Are you bound to a business document you didn’t read? Generally, yes, but there are a few limited exceptions to this rule, however, sophisticated business people generally do not want to gamble on such exceptions. This article is not intended to provide legal advice or to form an attorney-client relationship; it is only meant to provide general information on the topic of commercial documents. Each situation involving business documents uniquely rests on those facts and circumstances, but experienced business people not only thoroughly review proposed and important agreements, they consult with a good business attorney to ensure that their rights and interests are adequately protected and that they fully understand the ramifications of the terms so they can make the critical business decision to sign or not.
Under Florida law, contracts are ordinarily required to have three legs upon which they must stand; they must contain an offer, must be accepted, and importantly they must have consideration. Not all contracts must be in writing, but logic dictates that without a writing the challenge of determining critical components, such as the terms and the performance of each party, is substantially increased. Thus, the easy solution is to document agreements in writing.

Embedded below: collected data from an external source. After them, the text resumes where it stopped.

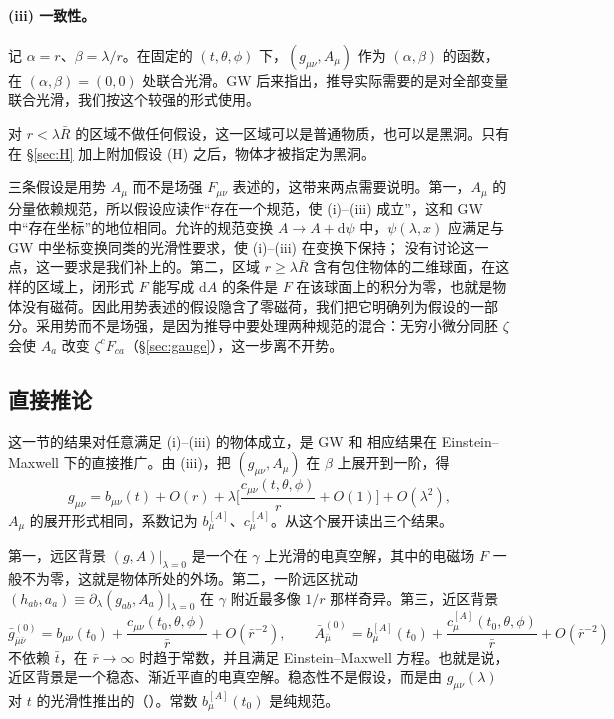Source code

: \documentclass[11pt,a4paper]{ctexart}
\newcommand{\dd}{\mathrm d}
\begin{document}
\paragraph{(iii) 一致性。}记 $\alpha=r$、$\beta=\lambda/r$。在固定的 $(t,\theta,\phi)$ 下，$(g_{\mu\nu},A_\mu)$ 作为 $(\alpha,\beta)$ 的函数，在 $(\alpha,\beta)=(0,0)$ 处联合光滑。GW 后来指出，推导实际需要的是对全部变量联合光滑，我们按这个较强的形式使用。

\medskip
对 $r<\lambda\bar R$ 的区域不做任何假设，这一区域可以是普通物质，也可以是黑洞。只有在 \S\ref{sec:H} 加上附加假设 (H) 之后，物体才被指定为黑洞。

三条假设是用势 $A_\mu$ 而不是场强 $F_{\mu\nu}$ 表述的，这带来两点需要说明。第一，$A_\mu$ 的分量依赖规范，所以假设应读作“存在一个规范，使 (i)--(iii) 成立”，这和 GW 中“存在坐标”的地位相同。允许的规范变换 $A\to A+\dd\psi$ 中，$\psi(\lambda,x)$ 应满足与 GW 中坐标变换同类的光滑性要求，使 (i)--(iii) 在变换下保持；\citet{Gralla2010} 没有讨论这一点，这一要求是我们补上的。第二，区域 $r\ge\lambda\bar R$ 含有包住物体的二维球面，在这样的区域上，闭形式 $F$ 能写成 $\dd A$ 的条件是 $F$ 在该球面上的积分为零，也就是物体没有磁荷。因此用势表述的假设隐含了零磁荷，我们把它明确列为假设的一部分。采用势而不是场强，是因为推导中要处理两种规范的混合：无穷小微分同胚 $\zeta$ 会使 $A_a$ 改变 $\zeta^cF_{ca}$（\S\ref{sec:gauge}），这一步离不开势。

\subsection{直接推论}\label{sec:consequences}

这一节的结果对任意满足 (i)--(iii) 的物体成立，是 GW 和 \citet{Gralla2010} 相应结果在 Einstein--Maxwell 下的直接推广。由 (iii)，把 $(g_{\mu\nu},A_\mu)$ 在 $\beta$ 上展开到一阶，得
\begin{equation}
g_{\mu\nu}=b_{\mu\nu}(t)+O(r)+\lambda\Big[\frac{c_{\mu\nu}(t,\theta,\phi)}{r}+O(1)\Big]+O(\lambda^2),
\label{eq:beta-exp}
\end{equation}
$A_\mu$ 的展开形式相同，系数记为 $b^{[A]}_\mu$、$c^{[A]}_\mu$。从这个展开读出三个结果。

第一，远区背景 $(g,A)|_{\lambda=0}$ 是一个在 $\gamma$ 上光滑的电真空解，其中的电磁场 $F$ 一般不为零，这就是物体所处的外场。第二，一阶远区扰动 $(h_{ab},a_a)\equiv\partial_\lambda(g_{ab},A_a)|_{\lambda=0}$ 在 $\gamma$ 附近最多像 $1/r$ 那样奇异。第三，近区背景
\begin{equation}
\bar g^{(0)}_{\bar\mu\bar\nu}=b_{\mu\nu}(t_0)+\frac{c_{\mu\nu}(t_0,\theta,\phi)}{\bar r}+O(\bar r^{-2}),\qquad
\bar A^{(0)}_{\bar\mu}=b^{[A]}_\mu(t_0)+\frac{c^{[A]}_\mu(t_0,\theta,\phi)}{\bar r}+O(\bar r^{-2})
\label{eq:nearzone-bg}
\end{equation}
不依赖 $\bar t$，在 $\bar r\to\infty$ 时趋于常数，并且满足 Einstein--Maxwell 方程。也就是说，近区背景是一个稳态、渐近平直的电真空解。稳态性不是假设，而是由 $g_{\mu\nu}(\lambda)$ 对 $t$ 的光滑性推出的（\citealt{GrallaWald2008,Gralla2010}）。常数 $b^{[A]}_\mu(t_0)$ 是纯规范。
\end{document}
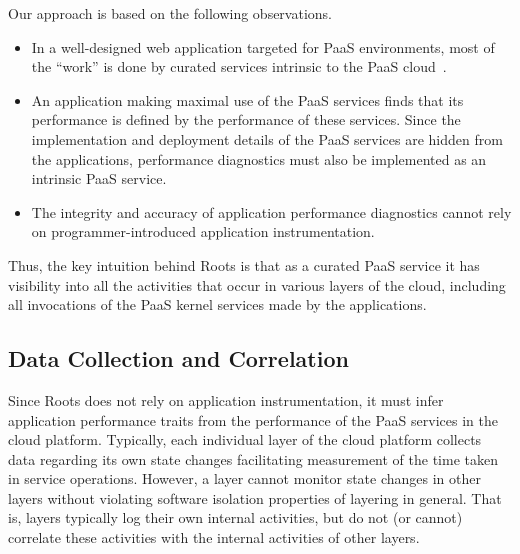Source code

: Our approach is based on the following observations.
\begin{itemize}
\item In a well-designed web application targeted for PaaS environments, 
most of the ``work'' is done by
curated services intrinsic to the PaaS cloud~\cite{Jayathilaka:2015:RTS:2806777.2806842}.
\item An application making maximal use of the PaaS services finds that its
performance is defined by the performance of these services.  Since the 
implementation and deployment details of the PaaS services are hidden
from the applications,
performance diagnostics must also be implemented as an intrinsic PaaS service.
\item The integrity and accuracy of application performance diagnostics
cannot rely on programmer-introduced application instrumentation.
\end{itemize}
Thus, the key intuition behind Roots is that as a curated PaaS service
it has visibility into all the activities that occur in various layers of the cloud,
including all invocations of the PaaS kernel services made by the applications.

%

\subsection{Data Collection and Correlation}

Since Roots does not rely on application instrumentation,
it must infer application performance traits from 
the performance of the PaaS services in the cloud platform. 
Typically, each individual layer of the cloud platform collects data regarding
its own state changes facilitating measurement of the time taken in service
operations. However, a layer cannot monitor state changes
in other layers without violating software isolation properties of
layering in general.   That is, layers typically log their own internal
activities, but do not (or cannot) correlate these activities
with the internal activities of other layers.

That said, must an agreement be a formal, lengthy writing with arcane legal terms that only an 18th Century English literature scholar can understand? No. A writing that can define the parties’ rights and obligations and be deemed a contract can even be an e-mail exchange, however, unless you possess the knowledge that competent, experienced business attorneys have, you may create expensive and complex legal problems later by undertaking the crafting of an agreement by yourself. Further, seeking advice from outside counsel on a proposed agreement or document can benefit a business by providing objective advice that can result in a more robust and stronger agreement and even reduce costs in the event of any later disagreement.